Problem to work on
Every entry must be given again exactly.

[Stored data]
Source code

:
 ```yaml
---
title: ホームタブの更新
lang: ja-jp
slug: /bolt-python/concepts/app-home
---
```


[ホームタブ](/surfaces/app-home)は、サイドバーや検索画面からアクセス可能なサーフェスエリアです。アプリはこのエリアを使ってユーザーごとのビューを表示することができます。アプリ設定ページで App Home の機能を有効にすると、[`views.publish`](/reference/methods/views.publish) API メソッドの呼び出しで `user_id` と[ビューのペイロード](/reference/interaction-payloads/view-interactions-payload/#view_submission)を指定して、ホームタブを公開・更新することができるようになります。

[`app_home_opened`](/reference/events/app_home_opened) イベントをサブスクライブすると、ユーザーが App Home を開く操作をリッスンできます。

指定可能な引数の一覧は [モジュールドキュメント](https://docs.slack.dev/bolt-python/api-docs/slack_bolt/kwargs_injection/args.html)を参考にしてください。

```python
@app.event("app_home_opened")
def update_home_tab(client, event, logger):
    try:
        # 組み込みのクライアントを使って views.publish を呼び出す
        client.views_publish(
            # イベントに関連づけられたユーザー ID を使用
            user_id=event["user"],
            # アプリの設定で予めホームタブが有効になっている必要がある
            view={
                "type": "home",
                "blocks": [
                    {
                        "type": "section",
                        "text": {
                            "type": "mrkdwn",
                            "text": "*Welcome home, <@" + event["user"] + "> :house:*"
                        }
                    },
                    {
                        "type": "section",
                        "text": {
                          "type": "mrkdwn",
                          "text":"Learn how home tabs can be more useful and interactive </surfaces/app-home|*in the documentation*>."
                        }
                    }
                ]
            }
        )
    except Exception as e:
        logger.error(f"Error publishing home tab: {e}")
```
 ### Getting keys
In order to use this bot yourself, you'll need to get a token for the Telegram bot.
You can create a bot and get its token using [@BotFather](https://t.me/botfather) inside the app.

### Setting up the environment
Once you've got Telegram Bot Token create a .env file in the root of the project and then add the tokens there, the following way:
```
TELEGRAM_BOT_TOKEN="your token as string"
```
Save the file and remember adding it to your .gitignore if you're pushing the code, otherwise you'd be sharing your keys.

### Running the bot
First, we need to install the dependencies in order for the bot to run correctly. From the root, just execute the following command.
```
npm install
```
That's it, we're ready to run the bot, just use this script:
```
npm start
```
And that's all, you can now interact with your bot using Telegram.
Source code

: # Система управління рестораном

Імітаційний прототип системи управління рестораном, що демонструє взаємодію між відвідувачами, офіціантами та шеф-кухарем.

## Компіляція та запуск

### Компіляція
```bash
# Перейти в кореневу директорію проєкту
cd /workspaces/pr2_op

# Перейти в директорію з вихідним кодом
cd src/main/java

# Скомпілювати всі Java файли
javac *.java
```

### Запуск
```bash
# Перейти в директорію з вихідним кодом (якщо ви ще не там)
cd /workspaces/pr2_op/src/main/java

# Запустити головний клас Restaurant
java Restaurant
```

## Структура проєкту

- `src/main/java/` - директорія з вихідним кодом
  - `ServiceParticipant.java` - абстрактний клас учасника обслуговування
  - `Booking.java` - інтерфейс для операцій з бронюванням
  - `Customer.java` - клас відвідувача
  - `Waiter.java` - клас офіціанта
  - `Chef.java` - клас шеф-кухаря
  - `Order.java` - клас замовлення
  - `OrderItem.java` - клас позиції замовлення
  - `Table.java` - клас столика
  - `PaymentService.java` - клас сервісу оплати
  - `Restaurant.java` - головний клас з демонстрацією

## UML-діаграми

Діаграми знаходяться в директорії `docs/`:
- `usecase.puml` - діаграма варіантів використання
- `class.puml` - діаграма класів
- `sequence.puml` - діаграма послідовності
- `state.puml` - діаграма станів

Response box
Source code

:
 ```yaml
---
title: ホームタブの更新
lang: ja-jp
slug: /bolt-python/concepts/app-home
---
```


[ホームタブ](/surfaces/app-home)は、サイドバーや検索画面からアクセス可能なサーフェスエリアです。アプリはこのエリアを使ってユーザーごとのビューを表示することができます。アプリ設定ページで App Home の機能を有効にすると、[`views.publish`](/reference/methods/views.publish) API メソッドの呼び出しで `user_id` と[ビューのペイロード](/reference/interaction-payloads/view-interactions-payload/#view_submission)を指定して、ホームタブを公開・更新することができるようになります。

[`app_home_opened`](/reference/events/app_home_opened) イベントをサブスクライブすると、ユーザーが App Home を開く操作をリッスンできます。

指定可能な引数の一覧は [モジュールドキュメント](https://docs.slack.dev/bolt-python/api-docs/slack_bolt/kwargs_injection/args.html)を参考にしてください。

```python
@app.event("app_home_opened")
def update_home_tab(client, event, logger):
    try:
        # 組み込みのクライアントを使って views.publish を呼び出す
        client.views_publish(
            # イベントに関連づけられたユーザー ID を使用
            user_id=event["user"],
            # アプリの設定で予めホームタブが有効になっている必要がある
            view={
                "type": "home",
                "blocks": [
                    {
                        "type": "section",
                        "text": {
                            "type": "mrkdwn",
                            "text": "*Welcome home, <@" + event["user"] + "> :house:*"
                        }
                    },
                    {
                        "type": "section",
                        "text": {
                          "type": "mrkdwn",
                          "text":"Learn how home tabs can be more useful and interactive </surfaces/app-home|*in the documentation*>."
                        }
                    }
                ]
            }
        )
    except Exception as e:
        logger.error(f"Error publishing home tab: {e}")
```
 ### Getting keys
In order to use this bot yourself, you'll need to get a token for the Telegram bot.
You can create a bot and get its token using [@BotFather](https://t.me/botfather) inside the app.

### Setting up the environment
Once you've got Telegram Bot Token create a .env file in the root of the project and then add the tokens there, the following way:
```
TELEGRAM_BOT_TOKEN="your token as string"
```
Save the file and remember adding it to your .gitignore if you're pushing the code, otherwise you'd be sharing your keys.

### Running the bot
First, we need to install the dependencies in order for the bot to run correctly. From the root, just execute the following command.
```
npm install
```
That's it, we're ready to run the bot, just use this script:
```
npm start
```
And that's all, you can now interact with your bot using Telegram.
Source code

: # Система управління рестораном

Імітаційний прототип системи управління рестораном, що демонструє взаємодію між відвідувачами, офіціантами та шеф-кухарем.

## Компіляція та запуск

### Компіляція
```bash
# Перейти в кореневу директорію проєкту
cd /workspaces/pr2_op

# Перейти в директорію з вихідним кодом
cd src/main/java

# Скомпілювати всі Java файли
javac *.java
```

### Запуск
```bash
# Перейти в директорію з вихідним кодом (якщо ви ще не там)
cd /workspaces/pr2_op/src/main/java

# Запустити головний клас Restaurant
java Restaurant
```

## Структура проєкту

- `src/main/java/` - директорія з вихідним кодом
  - `ServiceParticipant.java` - абстрактний клас учасника обслуговування
  - `Booking.java` - інтерфейс для операцій з бронюванням
  - `Customer.java` - клас відвідувача
  - `Waiter.java` - клас офіціанта
  - `Chef.java` - клас шеф-кухаря
  - `Order.java` - клас замовлення
  - `OrderItem.java` - клас позиції замовлення
  - `Table.java` - клас столика
  - `PaymentService.java` - клас сервісу оплати
  - `Restaurant.java` - головний клас з демонстрацією

## UML-діаграми

Діаграми знаходяться в директорії `docs/`:
- `usecase.puml` - діаграма варіантів використання
- `class.puml` - діаграма класів
- `sequence.puml` - діаграма послідовності
- `state.puml` - діаграма станів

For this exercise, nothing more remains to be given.